\NeedsTeXFormat{LaTeX2e}
\documentclass[a4paper]{article}  % landscape confuses psnup...
% use -t landscape with dvips if landscape is selected!
% article, report, book, letter, slides... (bei a., b., r. Inhaltsverz. ok.)

\input{standard.tex}

% in standard.tex: for general emphasizing:
% \newcommand{\R}[1]{\Blue{\emph{#1}}}
% for introducing names of persons:
\newcommand{\I}[1]{\Red{\emph{#1}}}

\title{English past tense: A rule based account and a perceptron
       connectionist model}

\begin{document}
% \raggedbottom
% \raggedright % do not split words - looks better sometimes
\sloppy % prefer underfull to overfull hboxes
\maketitle

% ---------------------------------------------------------------------


{\small
In this short overview, I summarize the comparison of two completely
different attempts of modelling the generation of past tense verb forms
which can be found in more detail in a book by \I{Steven Pinker}, called
,,Words and Rules''\/, chapter 4. The chapters before that one give an
introduction, squeeze the regular verbs into very few rules, and show
many regularities even in the set of irregular verbs. The discussion is
focused on the English language. In a continuation of this work, I
shall compare a more sophisticated connectionist model to a version of
a dual route model sketched by Pinker (see the end of this text).
}


\begin{multicols}{2}


\section{Background: From Humes and Hobbes to our ,,case''}


There is no doubt that both regular and irregular verb forms have been
existing for ages and neither of them is going to disappear in near
future. People still feel patterns among irregulars, so assuming the
irregulars would be leftovers of long-dead rules only stored in some
kind of list is not really plausible. But what \emph{is} a plausible
model of the mind anyway? This question has been on the minds of many
researchers for centuries, and the answers can often be put in one of
two big groups: Rationalist and empiricist points of view.

In 1651, \I{Hobbes} describes human reasoning as special form of
\emph{computing}, or symbol processing, as modern \R{rationalists}
would probably say.
\I{Leibniz}, influenced by Hobbes and Wilkins (who had created an
artificial language which derives words from concepts by some very
regular algorithm), even expresses the hope of every controversial
discussion being solvable by following exact logical rules in his
famous saying \R{,,Calculemus''} (let us calculate).
Other important members of the rationalist movement include
\I{Descartes}, and, among the linguists, \I{Humboldt} and last but not
least \I{Chomsky}. \I{Chomsky}, along with \I{Halle}, developed very
sophisticated and compressed sets of rules (see the theory of
\R{generative phonology}) to capture, among other things, both the
regular and irregular inflection of the English past tense.

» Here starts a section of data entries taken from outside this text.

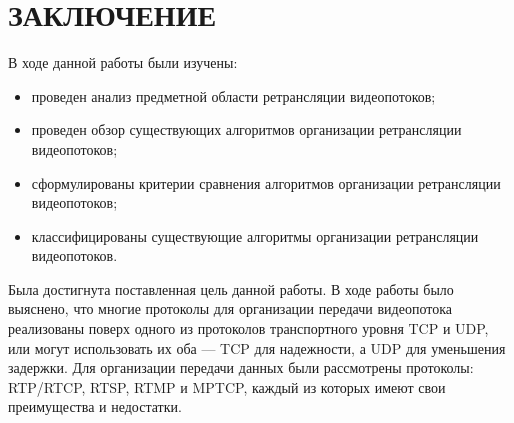 \chapter*{ЗАКЛЮЧЕНИЕ}

В ходе данной работы были изучены:
\begin{itemize}
	\item проведен анализ предметной области ретрансляции видеопотоков;
	\item проведен обзор существующих алгоритмов организации ретрансляции видеопотоков;
	\item сформулированы критерии сравнения алгоритмов организации ретрансляции видеопотоков;
	\item классифицированы существующие алгоритмы организации ретрансляции видеопотоков.  
\end{itemize}

Была достигнута поставленная цель данной работы. В ходе работы было выяснено, что многие протоколы для организации передачи видеопотока реализованы поверх одного из протоколов транспортного уровня TCP и UDP, или могут использовать их оба --- TCP для надежности, а UDP для уменьшения задержки. Для организации передачи данных были рассмотрены протоколы: RTP/RTCP, RTSP, RTMP и MPTCP, каждый из которых имеют свои преимущества и недостатки.



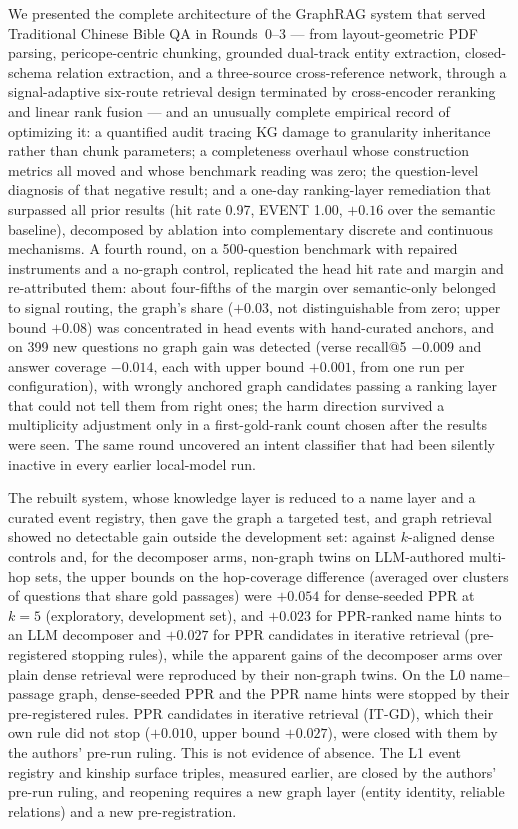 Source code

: We presented the complete architecture of the GraphRAG system that
served Traditional Chinese Bible QA in Rounds~0--3 --- from
layout-geometric PDF parsing, pericope-centric chunking, grounded dual-track entity extraction,
closed-schema relation extraction, and a three-source cross-reference
network, through a signal-adaptive six-route retrieval design
terminated by cross-encoder reranking and linear rank fusion --- and an
unusually complete empirical record of optimizing it: a quantified
audit tracing KG damage to granularity inheritance rather than chunk
parameters; a completeness overhaul whose construction metrics all
moved and whose benchmark reading was zero; the question-level
diagnosis of that negative result; and a one-day ranking-layer
remediation that surpassed all prior results (hit rate 0.97, EVENT
1.00, $+0.16$ over the semantic baseline), decomposed by ablation into
complementary discrete and continuous mechanisms. A fourth round, on a
500-question benchmark with repaired instruments and a no-graph
control, replicated the head hit rate and margin and re-attributed
them: about four-fifths of the margin over semantic-only belonged to
signal routing, the graph's share ($+0.03$, not distinguishable from
zero; upper bound $+0.08$) was concentrated in head events with
hand-curated anchors, and on 399 new questions no graph gain was
detected (verse recall@5 $-0.009$ and answer coverage $-0.014$, each
with upper bound $+0.001$, from one run per configuration), with wrongly
anchored graph candidates passing a ranking layer that could not tell
them from right ones; the harm direction survived a multiplicity
adjustment only in a first-gold-rank count chosen after the results
were seen. The same round uncovered an intent classifier that had been
silently inactive in every earlier local-model run.

The rebuilt system, whose knowledge layer is reduced to a name layer and
a curated event registry, then gave the graph a targeted test, and graph retrieval showed no detectable gain outside the development set: against $k$-aligned dense controls and, for the decomposer arms, non-graph twins on LLM-authored multi-hop sets, the upper bounds on
the hop-coverage difference (averaged over clusters of questions that
share gold passages) were $+0.054$ for dense-seeded PPR at $k=5$
(exploratory, development set), and $+0.023$ for PPR-ranked name hints
to an LLM decomposer and $+0.027$ for PPR candidates in iterative
retrieval (pre-registered stopping rules), while the apparent gains of
the decomposer arms over plain dense retrieval were reproduced by their
non-graph twins. On the L0 name--passage graph, dense-seeded PPR and the
PPR name hints were stopped by their pre-registered rules. PPR
candidates in iterative retrieval (IT-GD), which their own rule did not
stop ($+0.010$, upper bound $+0.027$), were closed with them by the
authors' pre-run ruling. This is not evidence of absence.
The L1 event registry and kinship surface triples, measured earlier,
are closed by the authors' pre-run ruling, and reopening requires a new
graph layer (\eg entity identity, reliable relations) and a new
pre-registration.

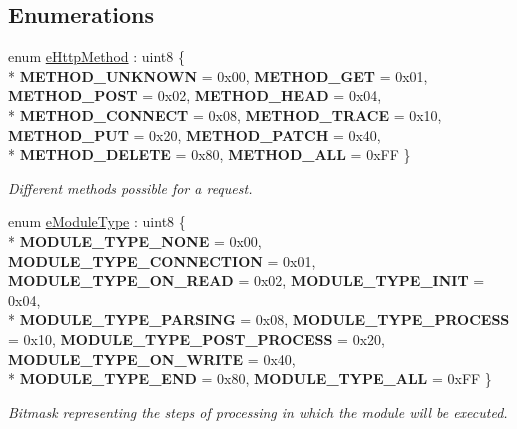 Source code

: \subsection*{Enumerations}
\begin{DoxyCompactItemize}
\item 
enum \hyperlink{namespace_a_p_i_kachu_aeff09045bb4c289dc6f23d46950d830e}{e\+Http\+Method} \+: uint8 \{ \\*
{\bfseries M\+E\+T\+H\+O\+D\+\_\+\+U\+N\+K\+N\+O\+WN} = 0x00, 
{\bfseries M\+E\+T\+H\+O\+D\+\_\+\+G\+ET} = 0x01, 
{\bfseries M\+E\+T\+H\+O\+D\+\_\+\+P\+O\+ST} = 0x02, 
{\bfseries M\+E\+T\+H\+O\+D\+\_\+\+H\+E\+AD} = 0x04, 
\\*
{\bfseries M\+E\+T\+H\+O\+D\+\_\+\+C\+O\+N\+N\+E\+CT} = 0x08, 
{\bfseries M\+E\+T\+H\+O\+D\+\_\+\+T\+R\+A\+CE} = 0x10, 
{\bfseries M\+E\+T\+H\+O\+D\+\_\+\+P\+UT} = 0x20, 
{\bfseries M\+E\+T\+H\+O\+D\+\_\+\+P\+A\+T\+CH} = 0x40, 
\\*
{\bfseries M\+E\+T\+H\+O\+D\+\_\+\+D\+E\+L\+E\+TE} = 0x80, 
{\bfseries M\+E\+T\+H\+O\+D\+\_\+\+A\+LL} = 0x\+FF
 \}\begin{DoxyCompactList}\small\item\em Different methods possible for a request. \end{DoxyCompactList}
\item 
enum \hyperlink{namespace_a_p_i_kachu_a114c3c51518a62812ae20c3554244347}{e\+Module\+Type} \+: uint8 \{ \\*
{\bfseries M\+O\+D\+U\+L\+E\+\_\+\+T\+Y\+P\+E\+\_\+\+N\+O\+NE} = 0x00, 
{\bfseries M\+O\+D\+U\+L\+E\+\_\+\+T\+Y\+P\+E\+\_\+\+C\+O\+N\+N\+E\+C\+T\+I\+ON} = 0x01, 
{\bfseries M\+O\+D\+U\+L\+E\+\_\+\+T\+Y\+P\+E\+\_\+\+O\+N\+\_\+\+R\+E\+AD} = 0x02, 
{\bfseries M\+O\+D\+U\+L\+E\+\_\+\+T\+Y\+P\+E\+\_\+\+I\+N\+IT} = 0x04, 
\\*
{\bfseries M\+O\+D\+U\+L\+E\+\_\+\+T\+Y\+P\+E\+\_\+\+P\+A\+R\+S\+I\+NG} = 0x08, 
{\bfseries M\+O\+D\+U\+L\+E\+\_\+\+T\+Y\+P\+E\+\_\+\+P\+R\+O\+C\+E\+SS} = 0x10, 
{\bfseries M\+O\+D\+U\+L\+E\+\_\+\+T\+Y\+P\+E\+\_\+\+P\+O\+S\+T\+\_\+\+P\+R\+O\+C\+E\+SS} = 0x20, 
{\bfseries M\+O\+D\+U\+L\+E\+\_\+\+T\+Y\+P\+E\+\_\+\+O\+N\+\_\+\+W\+R\+I\+TE} = 0x40, 
\\*
{\bfseries M\+O\+D\+U\+L\+E\+\_\+\+T\+Y\+P\+E\+\_\+\+E\+ND} = 0x80, 
{\bfseries M\+O\+D\+U\+L\+E\+\_\+\+T\+Y\+P\+E\+\_\+\+A\+LL} = 0x\+FF
 \}\begin{DoxyCompactList}\small\item\em Bitmask representing the steps of processing in which the module will be executed. \end{DoxyCompactList}

\end{DoxyCompactItemize}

A second movement, \R{empiricism}, has \I{Hume} as an early member:
He assumed in 1748 \emph{resemblance and contiguity in time and place}
(and at an earlier stage
cause and effect) to be the basic principles of thought processing.
\I{Locke} also points to contiguity in time in 1689, when he claims
this to be the mechanism allowing us to learn the arbitrary pairing
of words and concepts. Later, \I{Pavlov, Watson and Skinner} used
very similar ideas in their theory of behaviorism. The members of
this movement important for this text are \I{Rumelhart and McClelland},
targetting linguistic problems with ,,connectionism'' -- implemented
in \R{a network serving as a pattern associator} in our case. This
associator has no explicit rules at all.


\section{The three hurdles both models need to take}

If there were only regular verbs, the problem of past tense formation
from (present tense) lexicon entries would be very easy: Only a few
simple rules or patterns for appending the ,,--ed'' and adjusting to
the correct pronounciation need to be captured for that. Note that we
also assume the past to be derived from the stem.

However, there are irregular verbs. Maybe not frequent in type, but
very frequent as tokens: The set few irregular verbs is very similar
to the set the most frequently used words: For example the very
irregular verbs \R{be, do, have and go} are even irregular across a
big number of languages, while at the same time being the most
frequently used words there, describing four really basic concepts.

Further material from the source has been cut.